■ YOUR ASSIGNMENT
The entries below need to be transcribed verbatim.

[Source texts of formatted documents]

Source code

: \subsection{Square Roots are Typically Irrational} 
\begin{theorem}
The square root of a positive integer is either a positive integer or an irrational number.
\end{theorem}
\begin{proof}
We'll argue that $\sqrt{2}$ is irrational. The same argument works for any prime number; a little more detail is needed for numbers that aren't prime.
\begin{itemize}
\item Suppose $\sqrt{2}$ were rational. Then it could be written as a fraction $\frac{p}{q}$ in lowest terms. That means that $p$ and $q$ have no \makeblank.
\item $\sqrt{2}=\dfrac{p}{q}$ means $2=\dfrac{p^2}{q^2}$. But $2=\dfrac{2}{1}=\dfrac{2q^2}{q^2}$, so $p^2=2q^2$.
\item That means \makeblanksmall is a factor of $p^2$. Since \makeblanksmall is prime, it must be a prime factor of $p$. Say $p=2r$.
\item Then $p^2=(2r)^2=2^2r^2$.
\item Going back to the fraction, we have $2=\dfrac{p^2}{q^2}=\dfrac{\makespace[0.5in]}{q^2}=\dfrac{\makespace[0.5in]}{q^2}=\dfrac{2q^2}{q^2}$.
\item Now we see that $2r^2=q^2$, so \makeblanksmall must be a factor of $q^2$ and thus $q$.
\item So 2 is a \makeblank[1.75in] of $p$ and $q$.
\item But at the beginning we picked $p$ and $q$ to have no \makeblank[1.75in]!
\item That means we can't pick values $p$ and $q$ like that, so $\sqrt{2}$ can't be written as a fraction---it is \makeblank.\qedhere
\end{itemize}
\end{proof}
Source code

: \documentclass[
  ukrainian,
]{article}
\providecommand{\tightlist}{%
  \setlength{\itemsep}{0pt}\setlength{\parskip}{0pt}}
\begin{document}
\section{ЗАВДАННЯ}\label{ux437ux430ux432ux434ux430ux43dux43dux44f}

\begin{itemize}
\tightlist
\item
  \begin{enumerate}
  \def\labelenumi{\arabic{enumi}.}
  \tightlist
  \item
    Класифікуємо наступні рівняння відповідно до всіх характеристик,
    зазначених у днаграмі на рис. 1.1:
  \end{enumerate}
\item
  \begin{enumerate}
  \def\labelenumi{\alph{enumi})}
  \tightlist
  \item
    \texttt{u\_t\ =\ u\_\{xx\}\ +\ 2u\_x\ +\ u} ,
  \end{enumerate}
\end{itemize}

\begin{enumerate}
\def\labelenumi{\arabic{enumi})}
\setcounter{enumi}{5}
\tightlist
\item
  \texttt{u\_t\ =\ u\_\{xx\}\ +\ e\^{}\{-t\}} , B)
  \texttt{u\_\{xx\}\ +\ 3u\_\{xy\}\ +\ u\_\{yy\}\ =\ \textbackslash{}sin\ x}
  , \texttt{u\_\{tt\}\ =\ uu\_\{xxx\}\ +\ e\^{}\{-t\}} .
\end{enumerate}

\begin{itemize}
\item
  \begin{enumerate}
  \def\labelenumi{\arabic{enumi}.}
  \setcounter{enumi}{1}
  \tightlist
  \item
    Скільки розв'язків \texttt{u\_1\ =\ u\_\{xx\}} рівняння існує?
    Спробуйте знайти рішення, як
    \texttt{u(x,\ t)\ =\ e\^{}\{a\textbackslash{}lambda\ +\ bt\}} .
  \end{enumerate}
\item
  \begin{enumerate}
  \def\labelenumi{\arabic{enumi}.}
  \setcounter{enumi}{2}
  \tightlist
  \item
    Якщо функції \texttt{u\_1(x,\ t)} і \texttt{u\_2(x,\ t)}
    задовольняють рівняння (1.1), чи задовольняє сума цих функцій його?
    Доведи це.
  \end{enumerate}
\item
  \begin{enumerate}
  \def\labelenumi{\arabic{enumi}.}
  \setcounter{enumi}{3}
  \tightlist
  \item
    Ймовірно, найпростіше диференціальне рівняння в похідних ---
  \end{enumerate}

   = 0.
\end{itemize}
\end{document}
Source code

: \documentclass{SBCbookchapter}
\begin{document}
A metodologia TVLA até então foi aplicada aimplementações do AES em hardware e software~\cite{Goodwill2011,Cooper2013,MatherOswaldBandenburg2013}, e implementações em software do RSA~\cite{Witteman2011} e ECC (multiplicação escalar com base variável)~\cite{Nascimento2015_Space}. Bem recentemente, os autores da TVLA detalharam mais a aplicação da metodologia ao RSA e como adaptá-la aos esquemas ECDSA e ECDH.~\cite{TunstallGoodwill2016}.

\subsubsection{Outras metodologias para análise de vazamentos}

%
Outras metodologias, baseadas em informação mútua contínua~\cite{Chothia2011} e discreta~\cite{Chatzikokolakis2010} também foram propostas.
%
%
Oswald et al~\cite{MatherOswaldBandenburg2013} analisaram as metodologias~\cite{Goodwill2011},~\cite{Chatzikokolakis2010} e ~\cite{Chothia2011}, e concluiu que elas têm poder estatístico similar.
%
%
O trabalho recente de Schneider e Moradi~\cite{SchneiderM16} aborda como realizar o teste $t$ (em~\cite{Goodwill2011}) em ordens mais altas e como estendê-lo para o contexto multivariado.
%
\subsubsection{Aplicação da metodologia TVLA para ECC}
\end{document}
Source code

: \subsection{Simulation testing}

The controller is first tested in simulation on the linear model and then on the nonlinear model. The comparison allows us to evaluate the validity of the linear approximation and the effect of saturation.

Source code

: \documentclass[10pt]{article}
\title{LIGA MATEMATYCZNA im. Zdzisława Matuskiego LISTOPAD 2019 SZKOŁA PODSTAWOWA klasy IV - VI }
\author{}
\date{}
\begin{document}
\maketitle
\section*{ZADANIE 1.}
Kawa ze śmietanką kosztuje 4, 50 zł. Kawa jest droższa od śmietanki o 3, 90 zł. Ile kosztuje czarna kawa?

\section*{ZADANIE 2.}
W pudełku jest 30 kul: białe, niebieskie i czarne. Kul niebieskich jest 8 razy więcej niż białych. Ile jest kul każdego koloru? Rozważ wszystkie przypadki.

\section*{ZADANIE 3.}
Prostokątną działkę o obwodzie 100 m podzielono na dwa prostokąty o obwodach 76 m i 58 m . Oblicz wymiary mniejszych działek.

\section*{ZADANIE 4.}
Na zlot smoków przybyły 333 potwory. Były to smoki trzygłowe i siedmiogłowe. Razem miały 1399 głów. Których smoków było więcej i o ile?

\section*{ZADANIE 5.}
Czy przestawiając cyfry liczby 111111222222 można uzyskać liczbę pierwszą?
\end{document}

■ EXERCISE RESULT
Source code

: \subsection{Square Roots are Typically Irrational} 
\begin{theorem}
The square root of a positive integer is either a positive integer or an irrational number.
\end{theorem}
\begin{proof}
We'll argue that $\sqrt{2}$ is irrational. The same argument works for any prime number; a little more detail is needed for numbers that aren't prime.
\begin{itemize}
\item Suppose $\sqrt{2}$ were rational. Then it could be written as a fraction $\frac{p}{q}$ in lowest terms. That means that $p$ and $q$ have no \makeblank.
\item $\sqrt{2}=\dfrac{p}{q}$ means $2=\dfrac{p^2}{q^2}$. But $2=\dfrac{2}{1}=\dfrac{2q^2}{q^2}$, so $p^2=2q^2$.
\item That means \makeblanksmall is a factor of $p^2$. Since \makeblanksmall is prime, it must be a prime factor of $p$. Say $p=2r$.
\item Then $p^2=(2r)^2=2^2r^2$.
\item Going back to the fraction, we have $2=\dfrac{p^2}{q^2}=\dfrac{\makespace[0.5in]}{q^2}=\dfrac{\makespace[0.5in]}{q^2}=\dfrac{2q^2}{q^2}$.
\item Now we see that $2r^2=q^2$, so \makeblanksmall must be a factor of $q^2$ and thus $q$.
\item So 2 is a \makeblank[1.75in] of $p$ and $q$.
\item But at the beginning we picked $p$ and $q$ to have no \makeblank[1.75in]!
\item That means we can't pick values $p$ and $q$ like that, so $\sqrt{2}$ can't be written as a fraction---it is \makeblank.\qedhere
\end{itemize}
\end{proof}
Source code

: \documentclass[
  ukrainian,
]{article}
\providecommand{\tightlist}{%
  \setlength{\itemsep}{0pt}\setlength{\parskip}{0pt}}
\begin{document}
\section{ЗАВДАННЯ}\label{ux437ux430ux432ux434ux430ux43dux43dux44f}

\begin{itemize}
\tightlist
\item
  \begin{enumerate}
  \def\labelenumi{\arabic{enumi}.}
  \tightlist
  \item
    Класифікуємо наступні рівняння відповідно до всіх характеристик,
    зазначених у днаграмі на рис. 1.1:
  \end{enumerate}
\item
  \begin{enumerate}
  \def\labelenumi{\alph{enumi})}
  \tightlist
  \item
    \texttt{u\_t\ =\ u\_\{xx\}\ +\ 2u\_x\ +\ u} ,
  \end{enumerate}
\end{itemize}

\begin{enumerate}
\def\labelenumi{\arabic{enumi})}
\setcounter{enumi}{5}
\tightlist
\item
  \texttt{u\_t\ =\ u\_\{xx\}\ +\ e\^{}\{-t\}} , B)
  \texttt{u\_\{xx\}\ +\ 3u\_\{xy\}\ +\ u\_\{yy\}\ =\ \textbackslash{}sin\ x}
  , \texttt{u\_\{tt\}\ =\ uu\_\{xxx\}\ +\ e\^{}\{-t\}} .
\end{enumerate}

\begin{itemize}
\item
  \begin{enumerate}
  \def\labelenumi{\arabic{enumi}.}
  \setcounter{enumi}{1}
  \tightlist
  \item
    Скільки розв'язків \texttt{u\_1\ =\ u\_\{xx\}} рівняння існує?
    Спробуйте знайти рішення, як
    \texttt{u(x,\ t)\ =\ e\^{}\{a\textbackslash{}lambda\ +\ bt\}} .
  \end{enumerate}
\item
  \begin{enumerate}
  \def\labelenumi{\arabic{enumi}.}
  \setcounter{enumi}{2}
  \tightlist
  \item
    Якщо функції \texttt{u\_1(x,\ t)} і \texttt{u\_2(x,\ t)}
    задовольняють рівняння (1.1), чи задовольняє сума цих функцій його?
    Доведи це.
  \end{enumerate}
\item
  \begin{enumerate}
  \def\labelenumi{\arabic{enumi}.}
  \setcounter{enumi}{3}
  \tightlist
  \item
    Ймовірно, найпростіше диференціальне рівняння в похідних ---
  \end{enumerate}

   = 0.
\end{itemize}
\end{document}
Source code

: \documentclass{SBCbookchapter}
\begin{document}
A metodologia TVLA até então foi aplicada aimplementações do AES em hardware e software~\cite{Goodwill2011,Cooper2013,MatherOswaldBandenburg2013}, e implementações em software do RSA~\cite{Witteman2011} e ECC (multiplicação escalar com base variável)~\cite{Nascimento2015_Space}. Bem recentemente, os autores da TVLA detalharam mais a aplicação da metodologia ao RSA e como adaptá-la aos esquemas ECDSA e ECDH.~\cite{TunstallGoodwill2016}.

\subsubsection{Outras metodologias para análise de vazamentos}

%
Outras metodologias, baseadas em informação mútua contínua~\cite{Chothia2011} e discreta~\cite{Chatzikokolakis2010} também foram propostas.
%
%
Oswald et al~\cite{MatherOswaldBandenburg2013} analisaram as metodologias~\cite{Goodwill2011},~\cite{Chatzikokolakis2010} e ~\cite{Chothia2011}, e concluiu que elas têm poder estatístico similar.
%
%
O trabalho recente de Schneider e Moradi~\cite{SchneiderM16} aborda como realizar o teste $t$ (em~\cite{Goodwill2011}) em ordens mais altas e como estendê-lo para o contexto multivariado.
%
\subsubsection{Aplicação da metodologia TVLA para ECC}
\end{document}
Source code

: \subsection{Simulation testing}

The controller is first tested in simulation on the linear model and then on the nonlinear model. The comparison allows us to evaluate the validity of the linear approximation and the effect of saturation.

Source code

: \documentclass[10pt]{article}
\title{LIGA MATEMATYCZNA im. Zdzisława Matuskiego LISTOPAD 2019 SZKOŁA PODSTAWOWA klasy IV - VI }
\author{}
\date{}
\begin{document}
\maketitle
\section*{ZADANIE 1.}
Kawa ze śmietanką kosztuje 4, 50 zł. Kawa jest droższa od śmietanki o 3, 90 zł. Ile kosztuje czarna kawa?

\section*{ZADANIE 2.}
W pudełku jest 30 kul: białe, niebieskie i czarne. Kul niebieskich jest 8 razy więcej niż białych. Ile jest kul każdego koloru? Rozważ wszystkie przypadki.

\section*{ZADANIE 3.}
Prostokątną działkę o obwodzie 100 m podzielono na dwa prostokąty o obwodach 76 m i 58 m . Oblicz wymiary mniejszych działek.

\section*{ZADANIE 4.}
Na zlot smoków przybyły 333 potwory. Były to smoki trzygłowe i siedmiogłowe. Razem miały 1399 głów. Których smoków było więcej i o ile?

\section*{ZADANIE 5.}
Czy przestawiając cyfry liczby 111111222222 można uzyskać liczbę pierwszą?
\end{document}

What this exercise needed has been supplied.